This schema is verified against PostgreSQL 16. gen_random_uuid() is built into Postgres core from 13 onward. On older versions (≤12) you must first enable the crypto extension: CREATE EXTENSION IF NOT EXISTS pgcrypto; — then the same call works.

Constraints & Integrity

Constraints are conditions you attach to a column so the database itself protects the data from going corrupt. The whole philosophy: push integrity checks down to the database rather than trusting application code alone. App code is one layer of defense; a database constraint is the guarantee.

Primary key

A unique field that identifies one row. It implicitly carries two constraints — not null and unique — plus foreign-key referencing behavior. By convention every table has an id, often UUID PRIMARY KEY DEFAULT gen_random_uuid() so Postgres generates a random ID when you omit it on insert.

Not null — the 70% rule

By default every Postgres column allows null unless you say otherwise. More than 70% of your columns should be NOT NULL, because nulls quietly creep in — especially via automated scripts with bugs — and leave you with a messy, inconsistent table. Add NOT NULL unless a field is genuinely optional (like a user's bio or phone).

Unique

No two rows may share that value — e.g. email TEXT NOT NULL UNIQUE means inserting a duplicate email throws a database-level error.

Foreign key constraint

REFERENCES users(id) guarantees that whatever you put in assigned_to or owner_id must be a real, existing user ID. Pass a random (even valid-looking) UUID with no matching user and the insert fails. You can't reference something that doesn't exist.

Check constraint

A custom rule the row must satisfy — the transaction only goes through while the condition holds. CHECK (priority BETWEEN 1 AND 5) blocks anyone from inserting priority = 55.
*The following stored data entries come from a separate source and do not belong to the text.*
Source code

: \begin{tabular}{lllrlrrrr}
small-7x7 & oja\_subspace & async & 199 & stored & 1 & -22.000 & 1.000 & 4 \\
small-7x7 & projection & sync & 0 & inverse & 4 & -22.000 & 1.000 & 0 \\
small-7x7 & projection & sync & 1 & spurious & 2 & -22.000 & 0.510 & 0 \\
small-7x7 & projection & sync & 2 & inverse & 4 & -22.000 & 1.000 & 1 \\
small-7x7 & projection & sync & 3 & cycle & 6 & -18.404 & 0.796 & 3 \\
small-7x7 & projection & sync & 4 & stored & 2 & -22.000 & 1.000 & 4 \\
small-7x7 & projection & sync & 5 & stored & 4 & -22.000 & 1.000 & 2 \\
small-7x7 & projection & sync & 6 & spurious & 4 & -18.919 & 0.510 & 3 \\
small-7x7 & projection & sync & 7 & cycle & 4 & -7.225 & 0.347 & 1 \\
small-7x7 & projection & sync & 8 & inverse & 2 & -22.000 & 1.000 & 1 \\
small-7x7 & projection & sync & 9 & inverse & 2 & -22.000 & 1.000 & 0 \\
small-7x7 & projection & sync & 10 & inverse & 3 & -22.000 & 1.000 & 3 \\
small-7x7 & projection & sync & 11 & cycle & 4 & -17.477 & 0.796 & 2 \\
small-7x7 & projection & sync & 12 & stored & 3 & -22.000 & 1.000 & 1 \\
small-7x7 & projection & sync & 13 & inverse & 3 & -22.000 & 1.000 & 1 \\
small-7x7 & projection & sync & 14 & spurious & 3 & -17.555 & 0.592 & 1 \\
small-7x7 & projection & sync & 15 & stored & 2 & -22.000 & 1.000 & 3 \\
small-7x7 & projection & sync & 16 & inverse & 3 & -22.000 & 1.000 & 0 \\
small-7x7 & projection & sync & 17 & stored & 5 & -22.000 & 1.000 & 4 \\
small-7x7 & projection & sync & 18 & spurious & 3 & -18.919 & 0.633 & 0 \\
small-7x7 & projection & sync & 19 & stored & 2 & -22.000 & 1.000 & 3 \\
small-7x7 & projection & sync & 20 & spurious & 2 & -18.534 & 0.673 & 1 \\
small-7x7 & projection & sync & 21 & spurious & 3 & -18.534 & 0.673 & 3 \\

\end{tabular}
Enums — integrity + documentation

An enum is a custom type limited to a fixed set of values (e.g. project_status ∈ {active, completed, archived}). Two wins:

Data integrity — insert any other string into a project_status column and you get a database-level error; you don't have to rely solely on app-code validation.
Self-documentation — arguably the bigger win. A future teammate reading the migration sees the allowed values at a glance. If the column were plain text, they'd have to grep the entire application code to discover which strings are actually valid.

Referential integrity — ON DELETE behavior

When you delete a row other tables point at, what happens to those references? You declare it per foreign key:

Clause	On deleting the referenced row…	Used here for
`ON DELETE RESTRICT`	Block the delete if any child rows still reference it.	`projects.owner_id` — can't delete a user who still owns projects.
`ON DELETE CASCADE`	Delete the children too.	`tasks.project_id` — deleting a project deletes its tasks.
`ON DELETE SET NULL`	Set the child's reference to null (column must allow null).	`tasks.assigned_to` — deleting a user un-assigns their tasks.
`ON DELETE SET DEFAULT`	Set the child's reference to its declared default.	—

The integrity mindset

Every constraint — primary key, not null, unique, foreign key, check, enum, ON DELETE — exists so the database guarantees correctness, not just hopeful application code. The more you encode at this level, the harder it is for a future bug to corrupt your data.

Querying & Joins

Build queries from FROM, not SELECT

A habit worth adopting: when writing a SQL query, start with the FROM clause, not SELECT. Decide where your data comes from first — which tables, joined how — and only then decide what to pull out. It keeps you oriented: you always know the source before you reach for columns. We'll build the "list users with profile" query in exactly that order — source first, then shape, then ordering.

Source. FROM users u — and give it a short alias (u) so you can refer to it concisely throughout the query.

Join the related table. The profile lives elsewhere, linked by the foreign key, so LEFT JOIN user_profiles up ON u.id = up.user_id.

Shape. Now pick columns: u.* plus the folded profile, to_jsonb(up.*) AS profile.

Order. Finish with ORDER BY u.created_at DESC so results are deterministic and newest-first.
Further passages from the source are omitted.